(Saved entries)

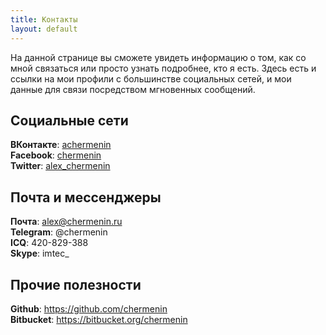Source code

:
 ```yaml
---
title: Контакты
layout: default
---
```


На данной странице вы сможете увидеть информацию о том, как со мной связаться
или просто узнать подробнее, кто я есть. Здесь есть и ссылки на мои профили с
большинстве социальных сетей, и мои данные для связи посредством мгновенных
сообщений.

Социальные сети
---------------

**ВКонтакте**: [achermenin](https://vk.com/achermenin)  
**Facebook**: [chermenin](https://facebook.com/chermenin)  
**Twitter**: [alex_chermenin](https://twitter.com/alex_chermenin)

Почта и мессенджеры
-------------------

**Почта**: [alex@chermenin.ru](mailto:alex@chermenin.ru)  
**Telegram**: @chermenin  
**ICQ**: 420-829-388  
**Skype**: imtec_

Прочие полезности
-----------------

**Github**: https://github.com/chermenin  
**Bitbucket**: https://bitbucket.org/chermenin
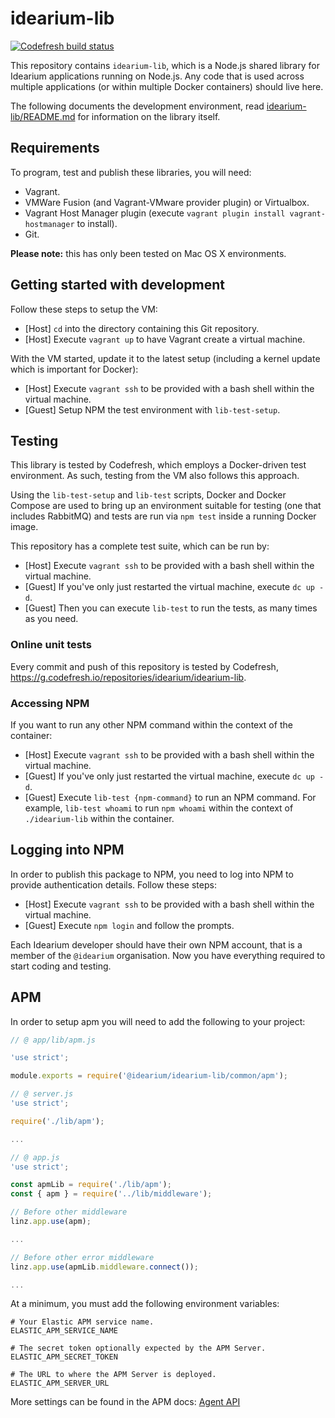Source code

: # idearium-lib

[![Codefresh build status]( https://g.codefresh.io/api/badges/build?repoOwner=idearium&repoName=idearium-lib&branch=master&pipelineName=idearium-lib&accountName=smebberson&type=cf-1)]( https://g.codefresh.io/repositories/idearium/idearium-lib/builds?filter=trigger:build;branch:master;service:58d45bc80d3ba3010087a0a8~idearium-lib)

This repository contains `idearium-lib`, which is a Node.js shared library for Idearium applications running on Node.js. Any code that is used across multiple applications (or within multiple Docker containers) should live here.

The following documents the development environment, read [idearium-lib/README.md](idearium-lib/README.md) for information on the library itself.

## Requirements

To program, test and publish these libraries, you will need:

- Vagrant.
- VMWare Fusion (and Vagrant-VMware provider plugin) or Virtualbox.
- Vagrant Host Manager plugin (execute `vagrant plugin install vagrant-hostmanager` to install).
- Git.

__Please note:__ this has only been tested on Mac OS X environments.

## Getting started with development

Follow these steps to setup the VM:

- [Host]    `cd` into the directory containing this Git repository.
- [Host]    Execute `vagrant up` to have Vagrant create a virtual machine.

With the VM started, update it to the latest setup (including a kernel update which is important for Docker):

- [Host]    Execute `vagrant ssh` to be provided with a bash shell within the virtual machine.
- [Guest]   Setup NPM the test environment with `lib-test-setup`.

## Testing

This library is tested by Codefresh, which employs a Docker-driven test environment. As such, testing from the VM also follows this approach.

Using the `lib-test-setup` and `lib-test` scripts, Docker and Docker Compose are used to bring up an environment suitable for testing (one that includes RabbitMQ) and tests are run via `npm test` inside a running Docker image.

This repository has a complete test suite, which can be run by:

- [Host]    Execute `vagrant ssh` to be provided with a bash shell within the virtual machine.
- [Guest]   If you've only just restarted the virtual machine, execute `dc up -d`.
- [Guest]   Then you can execute `lib-test` to run the tests, as many times as you need.

### Online unit tests

Every commit and push of this repository is tested by Codefresh, https://g.codefresh.io/repositories/idearium/idearium-lib.

### Accessing NPM

If you want to run any other NPM command within the context of the container:

- [Host]    Execute `vagrant ssh` to be provided with a bash shell within the virtual machine.
- [Guest]   If you've only just restarted the virtual machine, execute `dc up -d`.
- [Guest]   Execute `lib-test {npm-command}` to run an NPM command. For example, `lib-test whoami` to run `npm whoami` within the context of `./idearium-lib` within the container.

## Logging into NPM

In order to publish this package to NPM, you need to log into NPM to provide authentication details. Follow these steps:

- [Host]    Execute `vagrant ssh` to be provided with a bash shell within the virtual machine.
- [Guest]   Execute `npm login` and follow the prompts.

Each Idearium developer should have their own NPM account, that is a member of the `@idearium` organisation.
Now you have everything required to start coding and testing.

## APM

In order to setup apm you will need to add the following to your project:

```javascript
// @ app/lib/apm.js

'use strict';

module.exports = require('@idearium/idearium-lib/common/apm');

// @ server.js
'use strict';

require('./lib/apm');

...

// @ app.js
'use strict';

const apmLib = require('./lib/apm');
const { apm } = require('../lib/middleware');

// Before other middleware
linz.app.use(apm);

...

// Before other error middleware
linz.app.use(apmLib.middleware.connect());

...
```

At a minimum, you must add the following environment variables:

```shell
# Your Elastic APM service name.
ELASTIC_APM_SERVICE_NAME

# The secret token optionally expected by the APM Server.
ELASTIC_APM_SECRET_TOKEN

# The URL to where the APM Server is deployed.
ELASTIC_APM_SERVER_URL
```

More settings can be found in the APM docs: [Agent API](https://www.elastic.co/guide/en/apm/agent/nodejs/current/agent-api.html)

> **The problem**:
Keep every word of the data as it is when you write it out, but drop the pictures.

> **Solution for this problem**:
Source code

:
 ```yaml
---
title: Контакты
layout: default
---
```


На данной странице вы сможете увидеть информацию о том, как со мной связаться
или просто узнать подробнее, кто я есть. Здесь есть и ссылки на мои профили с
большинстве социальных сетей, и мои данные для связи посредством мгновенных
сообщений.

Социальные сети
---------------

**ВКонтакте**: [achermenin](https://vk.com/achermenin)  
**Facebook**: [chermenin](https://facebook.com/chermenin)  
**Twitter**: [alex_chermenin](https://twitter.com/alex_chermenin)

Почта и мессенджеры
-------------------

**Почта**: [alex@chermenin.ru](mailto:alex@chermenin.ru)  
**Telegram**: @chermenin  
**ICQ**: 420-829-388  
**Skype**: imtec_

Прочие полезности
-----------------

**Github**: https://github.com/chermenin  
**Bitbucket**: https://bitbucket.org/chermenin
Source code

: # idearium-lib

[![Codefresh build status]( https://g.codefresh.io/api/badges/build?repoOwner=idearium&repoName=idearium-lib&branch=master&pipelineName=idearium-lib&accountName=smebberson&type=cf-1)]( https://g.codefresh.io/repositories/idearium/idearium-lib/builds?filter=trigger:build;branch:master;service:58d45bc80d3ba3010087a0a8~idearium-lib)

This repository contains `idearium-lib`, which is a Node.js shared library for Idearium applications running on Node.js. Any code that is used across multiple applications (or within multiple Docker containers) should live here.

The following documents the development environment, read [idearium-lib/README.md](idearium-lib/README.md) for information on the library itself.

## Requirements

To program, test and publish these libraries, you will need:

- Vagrant.
- VMWare Fusion (and Vagrant-VMware provider plugin) or Virtualbox.
- Vagrant Host Manager plugin (execute `vagrant plugin install vagrant-hostmanager` to install).
- Git.

__Please note:__ this has only been tested on Mac OS X environments.

## Getting started with development

Follow these steps to setup the VM:

- [Host]    `cd` into the directory containing this Git repository.
- [Host]    Execute `vagrant up` to have Vagrant create a virtual machine.

With the VM started, update it to the latest setup (including a kernel update which is important for Docker):

- [Host]    Execute `vagrant ssh` to be provided with a bash shell within the virtual machine.
- [Guest]   Setup NPM the test environment with `lib-test-setup`.

## Testing

This library is tested by Codefresh, which employs a Docker-driven test environment. As such, testing from the VM also follows this approach.

Using the `lib-test-setup` and `lib-test` scripts, Docker and Docker Compose are used to bring up an environment suitable for testing (one that includes RabbitMQ) and tests are run via `npm test` inside a running Docker image.

This repository has a complete test suite, which can be run by:

- [Host]    Execute `vagrant ssh` to be provided with a bash shell within the virtual machine.
- [Guest]   If you've only just restarted the virtual machine, execute `dc up -d`.
- [Guest]   Then you can execute `lib-test` to run the tests, as many times as you need.

### Online unit tests

Every commit and push of this repository is tested by Codefresh, https://g.codefresh.io/repositories/idearium/idearium-lib.

### Accessing NPM

If you want to run any other NPM command within the context of the container:

- [Host]    Execute `vagrant ssh` to be provided with a bash shell within the virtual machine.
- [Guest]   If you've only just restarted the virtual machine, execute `dc up -d`.
- [Guest]   Execute `lib-test {npm-command}` to run an NPM command. For example, `lib-test whoami` to run `npm whoami` within the context of `./idearium-lib` within the container.

## Logging into NPM

In order to publish this package to NPM, you need to log into NPM to provide authentication details. Follow these steps:

- [Host]    Execute `vagrant ssh` to be provided with a bash shell within the virtual machine.
- [Guest]   Execute `npm login` and follow the prompts.

Each Idearium developer should have their own NPM account, that is a member of the `@idearium` organisation.
Now you have everything required to start coding and testing.

## APM

In order to setup apm you will need to add the following to your project:

```javascript
// @ app/lib/apm.js

'use strict';

module.exports = require('@idearium/idearium-lib/common/apm');

// @ server.js
'use strict';

require('./lib/apm');

...

// @ app.js
'use strict';

const apmLib = require('./lib/apm');
const { apm } = require('../lib/middleware');

// Before other middleware
linz.app.use(apm);

...

// Before other error middleware
linz.app.use(apmLib.middleware.connect());

...
```

At a minimum, you must add the following environment variables:

```shell
# Your Elastic APM service name.
ELASTIC_APM_SERVICE_NAME

# The secret token optionally expected by the APM Server.
ELASTIC_APM_SECRET_TOKEN

# The URL to where the APM Server is deployed.
ELASTIC_APM_SERVER_URL
```

More settings can be found in the APM docs: [Agent API](https://www.elastic.co/guide/en/apm/agent/nodejs/current/agent-api.html)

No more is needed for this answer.